A explosão da Internet e das redes sociais está acabando com o antigo monopólio ou preeminência do poder sobre a informação. Hoje, tudo circula sem filtro: imagens, informações, rumores, comentários, calúnias, piadas... O poder não tem remédio senão correr atrás e perdeu boa parte da capacidade de definir a agenda política nacional.

A confiança nos políticos está praticamente na estaca zero em quase todos os países do planeta. Pior ainda, as pessoas mais preparadas e com condições morais e ideológicas de trabalhar para o bem comum, não querem mais se expor numa participação de governos onde o poder e a margem de manobra real são extremamente limitados. Isto explica a queda brutal do nível intelectual e moral dos políticos. Hoje, o candidato a uma função legislativa ou executiva, sem ilusões sobre as possibilidades de fazer alguma coisa para outros, pensa sobretudo em fazer algo para si próprio.

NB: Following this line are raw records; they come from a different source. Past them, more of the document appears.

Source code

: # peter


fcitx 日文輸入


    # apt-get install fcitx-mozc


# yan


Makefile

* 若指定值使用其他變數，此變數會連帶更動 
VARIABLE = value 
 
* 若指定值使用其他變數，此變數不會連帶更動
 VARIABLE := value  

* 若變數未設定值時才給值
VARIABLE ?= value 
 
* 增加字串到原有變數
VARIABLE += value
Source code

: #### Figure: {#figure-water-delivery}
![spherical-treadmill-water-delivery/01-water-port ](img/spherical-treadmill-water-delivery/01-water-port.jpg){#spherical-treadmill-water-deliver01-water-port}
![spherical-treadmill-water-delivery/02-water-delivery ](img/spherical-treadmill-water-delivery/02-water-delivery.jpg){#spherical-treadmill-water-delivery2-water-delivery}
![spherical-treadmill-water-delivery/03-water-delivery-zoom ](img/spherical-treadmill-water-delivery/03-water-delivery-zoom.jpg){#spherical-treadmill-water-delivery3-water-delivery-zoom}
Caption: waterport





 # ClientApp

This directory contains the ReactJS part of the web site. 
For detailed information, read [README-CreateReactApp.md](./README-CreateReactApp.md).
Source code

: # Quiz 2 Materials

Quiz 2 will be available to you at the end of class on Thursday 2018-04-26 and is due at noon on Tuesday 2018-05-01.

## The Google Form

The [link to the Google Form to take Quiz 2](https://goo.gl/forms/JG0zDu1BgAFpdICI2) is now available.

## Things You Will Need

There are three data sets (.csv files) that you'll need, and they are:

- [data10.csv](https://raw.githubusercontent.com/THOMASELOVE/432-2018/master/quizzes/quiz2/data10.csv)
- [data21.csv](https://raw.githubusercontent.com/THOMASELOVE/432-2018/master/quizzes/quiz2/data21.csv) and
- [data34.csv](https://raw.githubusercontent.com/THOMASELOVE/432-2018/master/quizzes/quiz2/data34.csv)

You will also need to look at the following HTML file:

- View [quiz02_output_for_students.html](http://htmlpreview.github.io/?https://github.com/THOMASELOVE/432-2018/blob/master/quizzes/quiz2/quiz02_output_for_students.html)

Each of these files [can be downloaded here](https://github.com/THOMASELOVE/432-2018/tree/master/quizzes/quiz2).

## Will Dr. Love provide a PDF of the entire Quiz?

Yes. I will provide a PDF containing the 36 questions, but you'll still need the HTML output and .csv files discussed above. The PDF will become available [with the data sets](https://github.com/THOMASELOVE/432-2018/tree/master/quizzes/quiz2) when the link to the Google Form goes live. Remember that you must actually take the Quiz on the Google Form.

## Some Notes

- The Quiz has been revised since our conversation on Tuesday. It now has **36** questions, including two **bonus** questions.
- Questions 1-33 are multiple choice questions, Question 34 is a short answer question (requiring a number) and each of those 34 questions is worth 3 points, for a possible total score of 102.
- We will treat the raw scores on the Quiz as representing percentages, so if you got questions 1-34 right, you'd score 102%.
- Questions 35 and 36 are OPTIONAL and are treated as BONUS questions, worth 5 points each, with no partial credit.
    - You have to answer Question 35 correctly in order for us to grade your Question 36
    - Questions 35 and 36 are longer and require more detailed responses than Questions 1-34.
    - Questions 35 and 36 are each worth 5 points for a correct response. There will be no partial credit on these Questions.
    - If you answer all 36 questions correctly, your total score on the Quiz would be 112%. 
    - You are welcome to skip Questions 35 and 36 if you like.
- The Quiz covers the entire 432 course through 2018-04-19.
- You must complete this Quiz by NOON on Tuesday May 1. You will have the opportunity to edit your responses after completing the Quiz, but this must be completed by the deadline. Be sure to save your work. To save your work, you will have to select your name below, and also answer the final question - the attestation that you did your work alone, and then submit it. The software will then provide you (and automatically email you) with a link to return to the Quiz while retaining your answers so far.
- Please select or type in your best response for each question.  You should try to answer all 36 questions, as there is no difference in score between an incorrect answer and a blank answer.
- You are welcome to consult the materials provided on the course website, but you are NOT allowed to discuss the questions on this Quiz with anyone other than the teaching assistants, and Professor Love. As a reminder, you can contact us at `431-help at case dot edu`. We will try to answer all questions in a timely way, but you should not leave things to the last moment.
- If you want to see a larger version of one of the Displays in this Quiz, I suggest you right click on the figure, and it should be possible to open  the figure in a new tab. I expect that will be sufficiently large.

Esse tipo de conduta também é alimentado pelo fato de que é cada vez mais difícil, sobretudo em época de crise, definir e controlar o orçamento público. Todas as decisões nesse âmbito têm que respeitar as emoções dos mercados e as pressões das instituições financeiras internacionais.

Além disso, as novas tecnologias, conexões e redes, que permitem qualquer denúncia e todas as investigações possíveis para jornalistas corajosos ou oportunistas, também alimentam essa desvalorização da política e dos políticos. Pior ainda, o atual afã moralizador promove a ideia perigosa de uma vida social que teria obrigação de ser totalmente transparente. Todo mundo prestando contas de tudo que fez desde o dia em que nasceu.

Os sistemas de monitoramento de massa, com sanções quase automáticas, estão ameaçando diretamente as liberdades públicas e privadas. Estranho paradoxo: a moral da transparência tecnológica absoluta está favorecendo o advento de um mundo sem política e sem políticos, um mundo totalitário “soft”, onde as pessoas vivem felizes de ter perdido a liberdade. Um pesadelo que Georges Orwell já havia previsto no seu célebre livro “1984”.